[[ Dataset entries, beginning ]]
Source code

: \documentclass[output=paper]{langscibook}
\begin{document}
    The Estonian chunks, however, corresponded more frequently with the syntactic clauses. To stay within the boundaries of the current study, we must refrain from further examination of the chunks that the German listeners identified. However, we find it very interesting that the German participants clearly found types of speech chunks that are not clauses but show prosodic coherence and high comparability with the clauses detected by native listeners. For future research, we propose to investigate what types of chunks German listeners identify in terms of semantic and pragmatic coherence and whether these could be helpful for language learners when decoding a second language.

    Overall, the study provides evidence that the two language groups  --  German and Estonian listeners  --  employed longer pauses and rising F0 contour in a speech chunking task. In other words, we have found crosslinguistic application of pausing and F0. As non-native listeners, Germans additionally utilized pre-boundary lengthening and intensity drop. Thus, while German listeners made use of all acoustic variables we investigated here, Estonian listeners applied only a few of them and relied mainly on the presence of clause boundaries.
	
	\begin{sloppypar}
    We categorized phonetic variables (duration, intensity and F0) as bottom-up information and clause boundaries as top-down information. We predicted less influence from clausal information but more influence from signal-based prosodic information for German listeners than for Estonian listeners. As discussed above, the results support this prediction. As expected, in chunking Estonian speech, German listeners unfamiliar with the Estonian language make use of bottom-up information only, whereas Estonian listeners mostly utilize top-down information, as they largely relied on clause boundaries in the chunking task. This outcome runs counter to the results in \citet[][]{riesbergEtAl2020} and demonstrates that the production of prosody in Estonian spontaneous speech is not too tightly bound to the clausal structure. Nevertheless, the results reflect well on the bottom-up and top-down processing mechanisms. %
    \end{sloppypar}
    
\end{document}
[[ Dataset entries, end ]]
▶ Exercise aim:
Without leaving anything out, repeat every entry shown above.

▶ Solution for this problem:
Source code

: \documentclass[output=paper]{langscibook}
\begin{document}
    The Estonian chunks, however, corresponded more frequently with the syntactic clauses. To stay within the boundaries of the current study, we must refrain from further examination of the chunks that the German listeners identified. However, we find it very interesting that the German participants clearly found types of speech chunks that are not clauses but show prosodic coherence and high comparability with the clauses detected by native listeners. For future research, we propose to investigate what types of chunks German listeners identify in terms of semantic and pragmatic coherence and whether these could be helpful for language learners when decoding a second language.

    Overall, the study provides evidence that the two language groups  --  German and Estonian listeners  --  employed longer pauses and rising F0 contour in a speech chunking task. In other words, we have found crosslinguistic application of pausing and F0. As non-native listeners, Germans additionally utilized pre-boundary lengthening and intensity drop. Thus, while German listeners made use of all acoustic variables we investigated here, Estonian listeners applied only a few of them and relied mainly on the presence of clause boundaries.
	
	\begin{sloppypar}
    We categorized phonetic variables (duration, intensity and F0) as bottom-up information and clause boundaries as top-down information. We predicted less influence from clausal information but more influence from signal-based prosodic information for German listeners than for Estonian listeners. As discussed above, the results support this prediction. As expected, in chunking Estonian speech, German listeners unfamiliar with the Estonian language make use of bottom-up information only, whereas Estonian listeners mostly utilize top-down information, as they largely relied on clause boundaries in the chunking task. This outcome runs counter to the results in \citet[][]{riesbergEtAl2020} and demonstrates that the production of prosody in Estonian spontaneous speech is not too tightly bound to the clausal structure. Nevertheless, the results reflect well on the bottom-up and top-down processing mechanisms. %
    \end{sloppypar}
    
\end{document}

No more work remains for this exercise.